(Data records)
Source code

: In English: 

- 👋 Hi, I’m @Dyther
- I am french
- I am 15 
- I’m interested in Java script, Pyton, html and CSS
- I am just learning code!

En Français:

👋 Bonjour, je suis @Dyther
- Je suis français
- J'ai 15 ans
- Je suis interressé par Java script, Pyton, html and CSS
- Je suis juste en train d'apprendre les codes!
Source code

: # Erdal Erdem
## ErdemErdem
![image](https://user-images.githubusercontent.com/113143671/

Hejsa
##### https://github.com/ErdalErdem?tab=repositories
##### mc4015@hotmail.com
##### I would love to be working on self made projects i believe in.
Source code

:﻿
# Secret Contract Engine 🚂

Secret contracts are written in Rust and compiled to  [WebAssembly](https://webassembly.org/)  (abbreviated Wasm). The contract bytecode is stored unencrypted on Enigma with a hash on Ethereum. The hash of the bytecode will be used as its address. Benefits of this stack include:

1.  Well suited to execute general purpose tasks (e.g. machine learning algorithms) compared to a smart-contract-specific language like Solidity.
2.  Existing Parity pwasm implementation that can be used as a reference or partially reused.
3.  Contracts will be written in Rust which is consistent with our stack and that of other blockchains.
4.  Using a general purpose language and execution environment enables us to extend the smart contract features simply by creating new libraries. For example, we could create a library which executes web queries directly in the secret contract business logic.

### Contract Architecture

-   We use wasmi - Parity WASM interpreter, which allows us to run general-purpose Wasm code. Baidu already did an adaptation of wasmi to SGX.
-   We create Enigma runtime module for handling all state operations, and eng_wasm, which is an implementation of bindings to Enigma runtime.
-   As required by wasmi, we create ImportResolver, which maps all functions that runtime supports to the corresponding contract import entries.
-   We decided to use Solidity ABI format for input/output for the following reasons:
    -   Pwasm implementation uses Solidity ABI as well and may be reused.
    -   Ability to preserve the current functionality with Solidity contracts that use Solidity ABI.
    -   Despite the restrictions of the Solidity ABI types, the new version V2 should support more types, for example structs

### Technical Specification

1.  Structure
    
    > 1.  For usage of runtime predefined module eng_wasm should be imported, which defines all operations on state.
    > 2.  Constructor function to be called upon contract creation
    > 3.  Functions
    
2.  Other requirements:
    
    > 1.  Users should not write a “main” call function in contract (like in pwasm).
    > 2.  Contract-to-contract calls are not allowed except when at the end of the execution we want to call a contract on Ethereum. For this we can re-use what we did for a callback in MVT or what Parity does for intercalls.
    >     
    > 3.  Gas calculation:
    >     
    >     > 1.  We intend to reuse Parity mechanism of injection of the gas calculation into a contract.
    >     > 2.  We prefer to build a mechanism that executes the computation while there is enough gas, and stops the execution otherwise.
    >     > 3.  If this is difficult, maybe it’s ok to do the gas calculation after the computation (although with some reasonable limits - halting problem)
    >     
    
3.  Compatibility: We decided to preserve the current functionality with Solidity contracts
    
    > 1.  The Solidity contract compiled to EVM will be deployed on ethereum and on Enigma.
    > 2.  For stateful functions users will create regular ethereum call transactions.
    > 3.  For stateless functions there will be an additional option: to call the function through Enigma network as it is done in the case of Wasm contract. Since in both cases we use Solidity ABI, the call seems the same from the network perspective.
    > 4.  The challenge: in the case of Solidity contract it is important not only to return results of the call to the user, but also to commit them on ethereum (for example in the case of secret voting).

### Task to complete
Look back at the entries above and repeat, unchanged, every line from the line holding "use Solidity ABI." through the line holding "into a contract.".

### Response area
    -   Ability to preserve the current functionality with Solidity contracts that use Solidity ABI.
    -   Despite the restrictions of the Solidity ABI types, the new version V2 should support more types, for example structs

### Technical Specification

1.  Structure
    
    > 1.  For usage of runtime predefined module eng_wasm should be imported, which defines all operations on state.
    > 2.  Constructor function to be called upon contract creation
    > 3.  Functions
    
2.  Other requirements:
    
    > 1.  Users should not write a “main” call function in contract (like in pwasm).
    > 2.  Contract-to-contract calls are not allowed except when at the end of the execution we want to call a contract on Ethereum. For this we can re-use what we did for a callback in MVT or what Parity does for intercalls.
    >     
    > 3.  Gas calculation:
    >     
    >     > 1.  We intend to reuse Parity mechanism of injection of the gas calculation into a contract.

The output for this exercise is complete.